§ YOUR TASK
Please transcribe exactly the lines from the first line of the records below through the line containing "de ella descienden", including both, and omit all pictures.

(Collected data)
Content starts

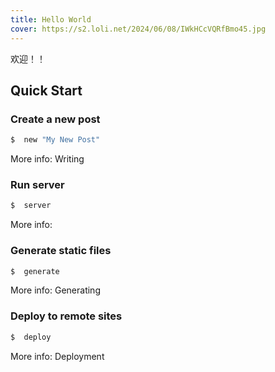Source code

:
```yaml
---
title: Hello World
cover: https://s2.loli.net/2024/06/08/IWkHCcVQRfBmo45.jpg
---
```

欢迎！！

## Quick Start

### Create a new post

``` bash
$  new "My New Post"
```

More info: Writing

### Run server

``` bash
$  server
```

More info: 

### Generate static files

``` bash
$  generate
```

More info: Generating

### Deploy to remote sites

``` bash
$  deploy
```

More info: Deployment

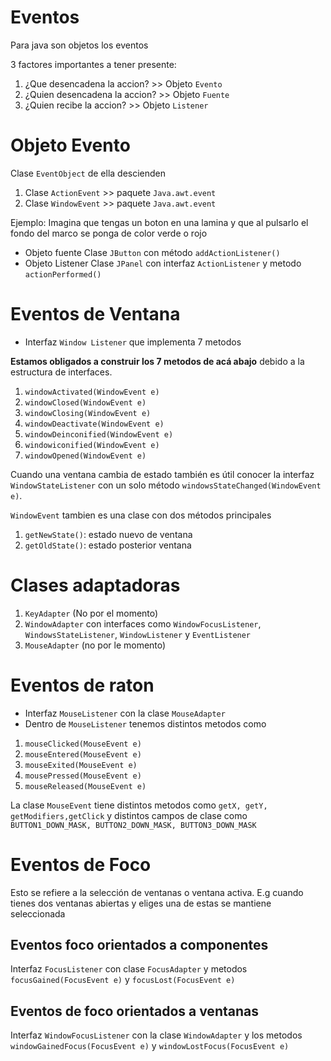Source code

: # Eventos
Para java son objetos los eventos

3 factores importantes a tener presente:

1. ¿Que desencadena la accion? >> Objeto `Evento`
2. ¿Quien desencadena la accion? >> Objeto `Fuente`
3. ¿Quien recibe la accion? >> Objeto `Listener`

# Objeto Evento

Clase `EventObject` de ella descienden 

1. Clase `ActionEvent` >> paquete `Java.awt.event`
2. Clase `WindowEvent` >> paquete `Java.awt.event`

Ejemplo: Imagina que tengas un boton en una lamina y que al pulsarlo el fondo del marco se ponga de color verde o rojo

- Objeto fuente Clase `JButton` con método `addActionListener()`
- Objeto Listener Clase `JPanel` con interfaz `ActionListener` y metodo `actionPerformed()`

# Eventos de Ventana

- Interfaz ```Window Listener``` que implementa 7 metodos

**Estamos obligados a construir los 7 metodos de acá abajo** debido a la estructura de interfaces.

1. `windowActivated(WindowEvent e)`
2. `windowClosed(WindowEvent e)`
3. `windowClosing(WindowEvent e)`
4. `windowDeactivate(WindowEvent e)`
5. `windowDeinconified(WindowEvent e)`
6. `windowiconified(WindowEvent e)`
7. `windowOpened(WindowEvent e)`

Cuando una ventana cambia de estado también es útil conocer la interfaz `WindowStateListener` con un solo método `windowsStateChanged(WindowEvent e)`. 

`WindowEvent` tambien es una clase con dos métodos principales
1. `getNewState()`: estado nuevo de ventana
2. `getOldState()`: estado posterior ventana

# Clases adaptadoras

1. `KeyAdapter` (No por el momento)
2. `WindowAdapter` con interfaces como `WindowFocusListener`, `WindowsStateListener`, `WindowListener` y `EventListener`
3. `MouseAdapter` (no por le momento)

# Eventos de raton
- Interfaz `MouseListener` con la clase `MouseAdapter`
- Dentro de `MouseListener` tenemos distintos metodos como
1. `mouseClicked(MouseEvent e)`
2. `mouseEntered(MouseEvent e)`
3. `mouseExited(MouseEvent e)`
4. `mousePressed(MouseEvent e)`
5. `mouseReleased(MouseEvent e)`

La clase `MouseEvent` tiene distintos metodos como `getX, getY, getModifiers,getClick` y distintos campos de clase como `BUTTON1_DOWN_MASK, BUTTON2_DOWN_MASK, BUTTON3_DOWN_MASK`

#  Eventos de Foco

Esto se refiere a la selección de ventanas o ventana activa. E.g cuando tienes dos ventanas abiertas y eliges una de estas se mantiene seleccionada

## Eventos foco orientados a componentes

Interfaz `FocusListener` con clase `FocusAdapter` y metodos `focusGained(FocusEvent e)` y `focusLost(FocusEvent e)`

## Eventos de foco orientados a ventanas

Interfaz `WindowFocusListener` con la clase `WindowAdapter` y los metodos `windowGainedFocus(FocusEvent e)` y `windowLostFocus(FocusEvent e)`
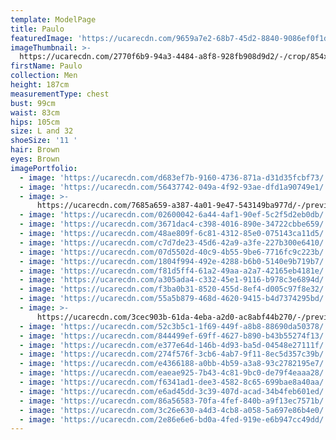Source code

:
 ```yaml
---
template: ModelPage
title: Paulo
featuredImage: 'https://ucarecdn.com/9659a7e2-68b7-45d2-8840-9086ef0f1da3/'
imageThumbnail: >-
  https://ucarecdn.com/2770f6b9-94a3-4484-a8f8-928fb908d9d2/-/crop/854x1227/351,163/-/preview/
firstName: Paulo
collection: Men
height: 187cm
measurementType: chest
bust: 99cm
waist: 83cm
hips: 105cm
size: L and 32
shoeSize: '11 '
hair: Brown
eyes: Brown
imagePortfolio:
  - image: 'https://ucarecdn.com/d683ef7b-9160-4736-871a-d31d35fcbf73/'
  - image: 'https://ucarecdn.com/56437742-049a-4f92-93ae-dfd1a90749e1/'
  - image: >-
      https://ucarecdn.com/7685a659-a387-4a01-9e47-543149ba977d/-/preview/-/rotate/90/
  - image: 'https://ucarecdn.com/02600042-6a44-4af1-90ef-5c2f5d2eb0db/'
  - image: 'https://ucarecdn.com/3671dac4-c398-4016-890e-34722cbbe659/'
  - image: 'https://ucarecdn.com/48ae809f-6c81-4312-85e0-075143ca11d5/'
  - image: 'https://ucarecdn.com/c7d7de23-45d6-42a9-a3fe-227b300e6410/'
  - image: 'https://ucarecdn.com/07d5502d-40c9-4b55-9be6-7716fc9c223b/'
  - image: 'https://ucarecdn.com/1804f994-492e-4288-b6b0-5140e9b719b7/'
  - image: 'https://ucarecdn.com/f81d5ff4-61a2-49aa-a2a7-42165eb4181e/'
  - image: 'https://ucarecdn.com/a305ada4-c332-45e1-9116-b978c3e6894d/'
  - image: 'https://ucarecdn.com/f3ba0b31-8520-455d-8ef4-d005c97f8e32/'
  - image: 'https://ucarecdn.com/55a5b879-468d-4620-9415-b4d7374295bd/'
  - image: >-
      https://ucarecdn.com/3cec903b-61da-4eba-a2d0-ac8abf44b270/-/preview/-/rotate/90/
  - image: 'https://ucarecdn.com/52c3b5c1-1f69-449f-a8b8-88690da50378/'
  - image: 'https://ucarecdn.com/844499ef-69ff-4627-b890-b43b55274f13/'
  - image: 'https://ucarecdn.com/e377e64d-146b-4d93-ba5d-04548e27111f/'
  - image: 'https://ucarecdn.com/274f576f-3cb6-4ab7-9f11-8ec5d357c39b/'
  - image: 'https://ucarecdn.com/e4366188-a0bb-4b59-a3a8-93c2782195e7/'
  - image: 'https://ucarecdn.com/eaeae925-7b43-4c81-9bc0-de79f4eaaa28/'
  - image: 'https://ucarecdn.com/f6341ad1-dee3-4582-8c65-699bae8a40aa/'
  - image: 'https://ucarecdn.com/e6ad45dd-3c39-407d-acad-34b4feb601ed/'
  - image: 'https://ucarecdn.com/86a56583-70fa-4fef-840b-a9f13ec7571b/'
  - image: 'https://ucarecdn.com/3c26e630-a4d3-4cb8-a058-5a697e86b4e0/'
  - image: 'https://ucarecdn.com/2e86e6e6-bd0a-4fed-919e-e6b947cc49dd/'
---
```


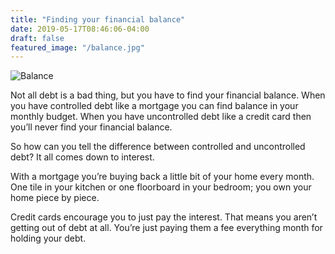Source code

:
 ```yaml
---
title: "Finding your financial balance"
date: 2019-05-17T08:46:06-04:00
draft: false
featured_image: "/balance.jpg"
---
```


![Balance](/balance.jpg)

Not all debt is a bad thing, but you have to find your financial balance.  When you have controlled debt like a mortgage you can find balance in your monthly budget.  When you have uncontrolled debt like a credit card then you’ll never find your financial balance.

So how can you tell the difference between controlled and uncontrolled debt?  It all comes down to interest.

With a mortgage you’re buying back a little bit of your home every month.  One tile in your kitchen or one floorboard in your bedroom; you own your home piece by piece.

Credit cards encourage you to just pay the interest.  That means you aren’t getting out of debt at all.  You’re just paying them a fee everything month for holding your debt.
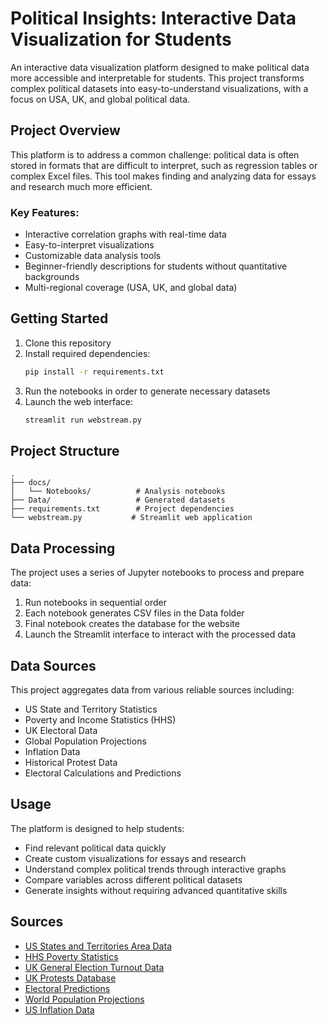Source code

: # Political Insights: Interactive Data Visualization for Students

An interactive data visualization platform designed to make political data more accessible and interpretable for students. This project transforms complex political datasets into easy-to-understand visualizations, with a focus on USA, UK, and global political data.

## Project Overview

This platform is to address a common challenge: political data is often stored in formats that are difficult to interpret, such as regression tables or complex Excel files. This tool makes finding and analyzing data for essays and research much more efficient.

### Key Features:
- Interactive correlation graphs with real-time data
- Easy-to-interpret visualizations
- Customizable data analysis tools
- Beginner-friendly descriptions for students without quantitative backgrounds
- Multi-regional coverage (USA, UK, and global data)

## Getting Started

1. Clone this repository
2. Install required dependencies:
   ```bash
   pip install -r requirements.txt
   ```
3. Run the notebooks in order to generate necessary datasets
4. Launch the web interface:
   ```bash
   streamlit run webstream.py
   ```

## Project Structure

```
.
├── docs/
│   └── Notebooks/          # Analysis notebooks
├── Data/                   # Generated datasets
├── requirements.txt        # Project dependencies
└── webstream.py           # Streamlit web application
```

## Data Processing

The project uses a series of Jupyter notebooks to process and prepare data:
1. Run notebooks in sequential order
2. Each notebook generates CSV files in the Data folder
3. Final notebook creates the database for the website
4. Launch the Streamlit interface to interact with the processed data

## Data Sources

This project aggregates data from various reliable sources including:
- US State and Territory Statistics
- Poverty and Income Statistics (HHS)
- UK Electoral Data
- Global Population Projections
- Inflation Data
- Historical Protest Data
- Electoral Calculations and Predictions

## Usage

The platform is designed to help students:
- Find relevant political data quickly
- Create custom visualizations for essays and research
- Understand complex political trends through interactive graphs
- Compare variables across different political datasets
- Generate insights without requiring advanced quantitative skills

## Sources

- [US States and Territories Area Data](https://en.wikipedia.org/wiki/List_of_U.S._states_and_territories_by_area)
- [HHS Poverty Statistics](https://aspe.hhs.gov/information-poverty-income-statistics-tables)
- [UK General Election Turnout Data](https://www.theguardian.com/news/datablog/2010/may/06/general-election-2010-turnout-since-1945)
- [UK Protests Database](https://en.wikipedia.org/wiki/List_of_protests_in_the_United_Kingdom)
- [Electoral Predictions](https://www.electoralcalculus.co.uk/prediction_main.html)
- [World Population Projections](https://www.ined.fr/en/everything_about_population/data/world-projections/projections-by-countries/)
- [US Inflation Data](https://www.usinflationcalculator.com/inflation/current-inflation-ra)
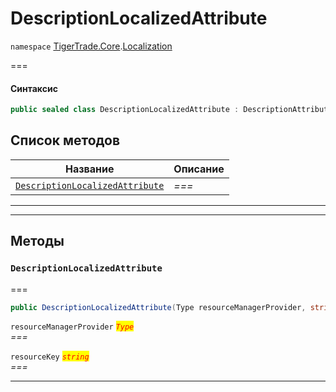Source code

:# DescriptionLocalizedAttribute

`namespace` [TigerTrade.Core](../).[Localization](./)

\===

#### Синтаксис

```csharp
public sealed class DescriptionLocalizedAttribute : DescriptionAttribute
```

## Список методов

| Название                                                                                                    | Описание |
| ----------------------------------------------------------------------------------------------------------- | -------- |
| [`DescriptionLocalizedAttribute`](descriptionlocalizedattribute.cs.md#method-descriptionlocalizedattribute) | _===_    |

***

***

## Методы

### `DescriptionLocalizedAttribute` <a href="#method-descriptionlocalizedattribute" id="method-descriptionlocalizedattribute"></a>

\===

```csharp
public DescriptionLocalizedAttribute(Type resourceManagerProvider, string resourceKey)
```

`resourceManagerProvider` _<mark style="color:red;">`Type`</mark>_\
_===_

`resourceKey` _<mark style="color:red;">`string`</mark>_\
_===_

***
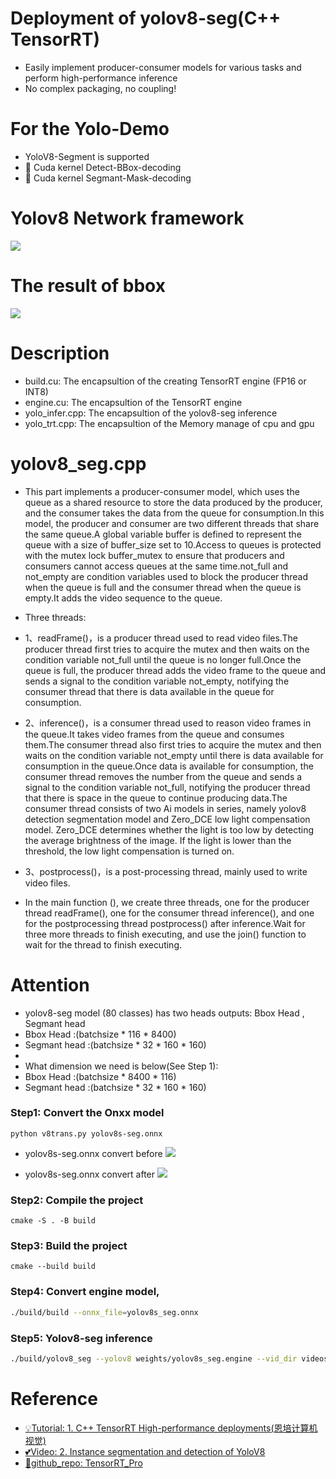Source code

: # Deployment of yolov8-seg(C++ TensorRT)
- Easily implement producer-consumer models for various tasks and perform high-performance inference
- No complex packaging, no coupling!

# For the Yolo-Demo
- YoloV8-Segment is supported
- 🚀 Cuda kernel Detect-BBox-decoding
- 🚀 Cuda kernel Segmant-Mask-decoding 

# Yolov8 Network framework
![](yolov8.png)

# The result of bbox
![](Result.jpg)

# Description
- build.cu: The encapsultion of the creating TensorRT engine (FP16 or INT8)
- engine.cu: The encapsultion of the TensorRT engine
- yolo_infer.cpp: The encapsultion of the yolov8-seg inference
- yolo_trt.cpp: The encapsultion of the Memory manage of cpu and gpu

# yolov8_seg.cpp

- This part implements a producer-consumer model, which uses the queue as a shared resource to store the data produced by the producer, and the consumer takes the data from the queue for consumption.In this model, the producer and consumer are two different threads that share the same queue.A global variable buffer is defined to represent the queue with a size of buffer_size set to 10.Access to queues is protected with the mutex lock buffer_mutex to ensure that producers and consumers cannot access queues at the same time.not_full and not_empty are condition variables used to block the producer thread when the queue is full and the consumer thread when the queue is empty.It adds the video sequence to the queue.

- Three threads:
- 1、readFrame()，is a producer thread used to read video files.The producer thread first tries to acquire the mutex and then waits on the condition variable not_full until the queue is no longer full.Once the queue is full, the producer thread adds the video frame to the queue and sends a signal to the condition variable not_empty, notifying the consumer thread that there is data available in the queue for consumption.
- 2、inference()，is a consumer thread used to reason video frames in the queue.It takes video frames from the queue and consumes them.The consumer thread also first tries to acquire the mutex and then waits on the condition variable not_empty until there is data available for consumption in the queue.Once data is available for consumption, the consumer thread removes the number from the queue and sends a signal to the condition variable not_full, notifying the producer thread that there is space in the queue to continue producing data.The consumer thread consists of two Ai models in series, namely yolov8 detection segmentation model and Zero_DCE low light compensation model. Zero_DCE determines whether the light is too low by detecting the average brightness of the image. If the light is lower than the threshold, the low light compensation is turned on.
- 3、postprocess()，is a post-processing thread, mainly used to write video files.

- In the main function (), we create three threads, one for the producer thread readFrame(), one for the consumer thread inference(), and one for the postprocessing thread postprocess() after inference.Wait for three more threads to finish executing, and use the join() function to wait for the thread to finish executing.

# Attention
- yolov8-seg model (80 classes) has two heads outputs: Bbox Head , Segmant head
- Bbox Head :(batchsize * 116 * 8400)
- Segmant head :(batchsize * 32 * 160 * 160)        
-
- What dimension we need is below(See Step 1):
- Bbox Head :(batchsize * 8400 * 116)
- Segmant head :(batchsize * 32 * 160 * 160) 

### Step1: Convert the Onxx model
`python v8trans.py yolov8s-seg.onnx`

- yolov8s-seg.onnx convert before
![](yolov8_seg_before.png)

- yolov8s-seg.onnx convert after
![](yolov8_seg_after.png)


### Step2: Compile the project
`cmake -S . -B build`
### Step3: Build the project
`cmake --build build`
### Step4: Convert engine model, 
```bash
./build/build --onnx_file=yolov8s_seg.onnx
```
### Step5: Yolov8-seg inference
```bash
./build/yolov8_seg --yolov8 weights/yolov8s_seg.engine --vid_dir videos/
```

# Reference
- [💡Tutorial: 1. C++ TensorRT High-performance deployments(恩培计算机视觉)](https://enpeicv.com/)
- [💕Video: 2. Instance segmentation and detection of YoloV8](https://www.bilibili.com/video/BV1SY4y1C7E2)
- [🌻github_repo: TensorRT_Pro](https://github.com/shouxieai/tensorRT_Pro)

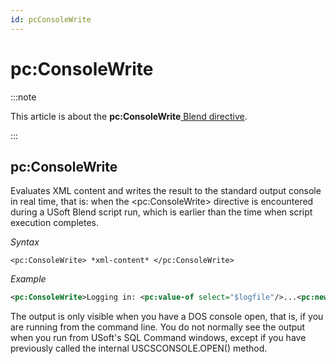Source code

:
 ```yaml
---
id: pcConsoleWrite
---
```


# pc:ConsoleWrite




:::note

This article is about the **pc:ConsoleWrite**[ Blend directive](/docs/Repositories/Blend_directives).

:::

## **pc:ConsoleWrite**

Evaluates XML content and writes the result to the standard output console in real time, that is: when the \<pc:ConsoleWrite> directive is encountered during a USoft Blend script run, which is earlier than the time when script execution completes.

*Syntax*

```
<pc:ConsoleWrite> *xml-content* </pc:ConsoleWrite>
```

*Example*

```xml
<pc:ConsoleWrite>Logging in: <pc:value-of select="$logfile"/>...<pc:newline/></pc:ConsoleWrite>
```

The output is only visible when you have a DOS console open, that is, if you are running from the command line. You do not normally see the output when you run from USoft's SQL Command windows, except if you have previously called the internal USCSCONSOLE.OPEN() method.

Content ends

§ FINAL ANSWER
Source code

:
```yaml
---
title: Hello World
cover: https://s2.loli.net/2024/06/08/IWkHCcVQRfBmo45.jpg
---
```

欢迎！！

## Quick Start

### Create a new post

``` bash
$  new "My New Post"
```

More info: Writing

### Run server

``` bash
$  server
```

More info: 

### Generate static files

``` bash
$  generate
```

More info: Generating

### Deploy to remote sites

``` bash
$  deploy
```

More info: Deployment

Source code

: # Eventos
Para java son objetos los eventos

3 factores importantes a tener presente:

1. ¿Que desencadena la accion? >> Objeto `Evento`
2. ¿Quien desencadena la accion? >> Objeto `Fuente`
3. ¿Quien recibe la accion? >> Objeto `Listener`

# Objeto Evento

Clase `EventObject` de ella descienden 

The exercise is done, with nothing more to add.